Data records:
BEGIN

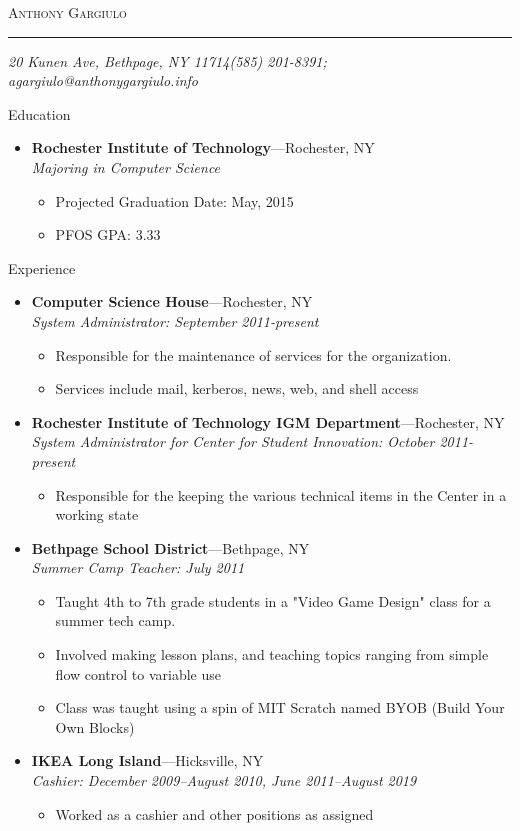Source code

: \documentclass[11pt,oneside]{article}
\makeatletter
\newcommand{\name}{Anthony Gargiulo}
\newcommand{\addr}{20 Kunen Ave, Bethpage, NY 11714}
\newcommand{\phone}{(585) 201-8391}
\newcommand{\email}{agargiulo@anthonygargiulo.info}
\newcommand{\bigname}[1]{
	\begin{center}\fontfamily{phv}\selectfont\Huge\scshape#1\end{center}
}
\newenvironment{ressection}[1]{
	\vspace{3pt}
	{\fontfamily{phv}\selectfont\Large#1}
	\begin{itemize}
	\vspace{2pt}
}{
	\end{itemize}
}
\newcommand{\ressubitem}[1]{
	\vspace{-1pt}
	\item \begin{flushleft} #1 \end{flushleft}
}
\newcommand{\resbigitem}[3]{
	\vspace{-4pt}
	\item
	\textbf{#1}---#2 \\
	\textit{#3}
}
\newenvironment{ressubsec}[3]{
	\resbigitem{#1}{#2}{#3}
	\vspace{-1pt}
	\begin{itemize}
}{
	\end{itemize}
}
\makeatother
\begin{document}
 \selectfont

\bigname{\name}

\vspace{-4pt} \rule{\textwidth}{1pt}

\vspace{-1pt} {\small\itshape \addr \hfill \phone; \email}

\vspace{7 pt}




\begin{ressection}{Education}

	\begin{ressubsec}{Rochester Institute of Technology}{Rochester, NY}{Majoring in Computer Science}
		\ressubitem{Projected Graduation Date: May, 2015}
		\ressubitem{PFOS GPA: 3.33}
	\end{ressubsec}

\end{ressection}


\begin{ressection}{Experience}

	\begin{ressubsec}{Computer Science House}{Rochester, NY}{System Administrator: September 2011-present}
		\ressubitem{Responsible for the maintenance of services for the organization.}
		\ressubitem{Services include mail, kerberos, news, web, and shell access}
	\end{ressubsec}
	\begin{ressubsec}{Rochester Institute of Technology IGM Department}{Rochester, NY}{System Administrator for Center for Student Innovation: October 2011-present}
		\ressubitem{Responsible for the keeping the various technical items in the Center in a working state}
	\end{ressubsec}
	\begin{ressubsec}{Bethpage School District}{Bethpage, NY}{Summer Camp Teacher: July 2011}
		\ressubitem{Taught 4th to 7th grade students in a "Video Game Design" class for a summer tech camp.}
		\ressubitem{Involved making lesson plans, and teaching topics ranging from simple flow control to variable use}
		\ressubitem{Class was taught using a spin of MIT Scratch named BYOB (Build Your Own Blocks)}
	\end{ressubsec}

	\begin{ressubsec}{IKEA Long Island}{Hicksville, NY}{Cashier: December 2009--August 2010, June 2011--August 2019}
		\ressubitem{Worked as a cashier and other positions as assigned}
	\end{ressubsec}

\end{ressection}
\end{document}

END
BEGIN

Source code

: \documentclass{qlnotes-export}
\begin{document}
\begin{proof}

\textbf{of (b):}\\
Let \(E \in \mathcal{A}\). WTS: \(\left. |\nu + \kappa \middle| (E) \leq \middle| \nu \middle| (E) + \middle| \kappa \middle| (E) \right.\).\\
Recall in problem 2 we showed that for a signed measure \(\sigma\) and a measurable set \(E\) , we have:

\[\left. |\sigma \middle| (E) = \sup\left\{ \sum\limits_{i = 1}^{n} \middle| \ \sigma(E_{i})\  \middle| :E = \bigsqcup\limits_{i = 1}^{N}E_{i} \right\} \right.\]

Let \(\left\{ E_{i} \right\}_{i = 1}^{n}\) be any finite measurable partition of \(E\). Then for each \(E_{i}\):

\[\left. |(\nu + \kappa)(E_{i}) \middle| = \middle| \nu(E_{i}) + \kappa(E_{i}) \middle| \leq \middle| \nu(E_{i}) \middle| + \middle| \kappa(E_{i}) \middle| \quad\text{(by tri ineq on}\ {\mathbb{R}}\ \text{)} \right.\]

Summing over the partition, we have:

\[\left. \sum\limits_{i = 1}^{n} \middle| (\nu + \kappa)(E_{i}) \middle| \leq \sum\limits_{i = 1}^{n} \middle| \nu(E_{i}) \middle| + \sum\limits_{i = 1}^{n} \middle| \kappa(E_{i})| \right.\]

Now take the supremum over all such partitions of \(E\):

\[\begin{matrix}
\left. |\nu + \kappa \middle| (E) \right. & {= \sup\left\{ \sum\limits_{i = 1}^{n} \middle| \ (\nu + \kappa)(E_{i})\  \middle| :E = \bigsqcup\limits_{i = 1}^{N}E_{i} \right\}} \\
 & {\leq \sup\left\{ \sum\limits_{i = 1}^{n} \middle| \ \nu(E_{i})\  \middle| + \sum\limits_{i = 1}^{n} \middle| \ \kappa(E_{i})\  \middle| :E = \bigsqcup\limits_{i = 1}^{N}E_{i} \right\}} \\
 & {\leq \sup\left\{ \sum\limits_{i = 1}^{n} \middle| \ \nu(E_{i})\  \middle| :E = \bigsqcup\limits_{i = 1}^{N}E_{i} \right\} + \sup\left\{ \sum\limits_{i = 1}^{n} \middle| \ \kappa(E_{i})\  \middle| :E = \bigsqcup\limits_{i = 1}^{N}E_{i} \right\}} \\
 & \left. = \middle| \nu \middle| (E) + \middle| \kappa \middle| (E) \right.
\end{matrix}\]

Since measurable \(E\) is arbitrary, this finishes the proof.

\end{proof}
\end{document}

END

Starting at the line above that contains "for the keeping", write out each line exactly until the line that contains "lesson plans, and" has been written, and stop there.

		\ressubitem{Responsible for the keeping the various technical items in the Center in a working state}
	\end{ressubsec}
	\begin{ressubsec}{Bethpage School District}{Bethpage, NY}{Summer Camp Teacher: July 2011}
		\ressubitem{Taught 4th to 7th grade students in a "Video Game Design" class for a summer tech camp.}
		\ressubitem{Involved making lesson plans, and teaching topics ranging from simple flow control to variable use}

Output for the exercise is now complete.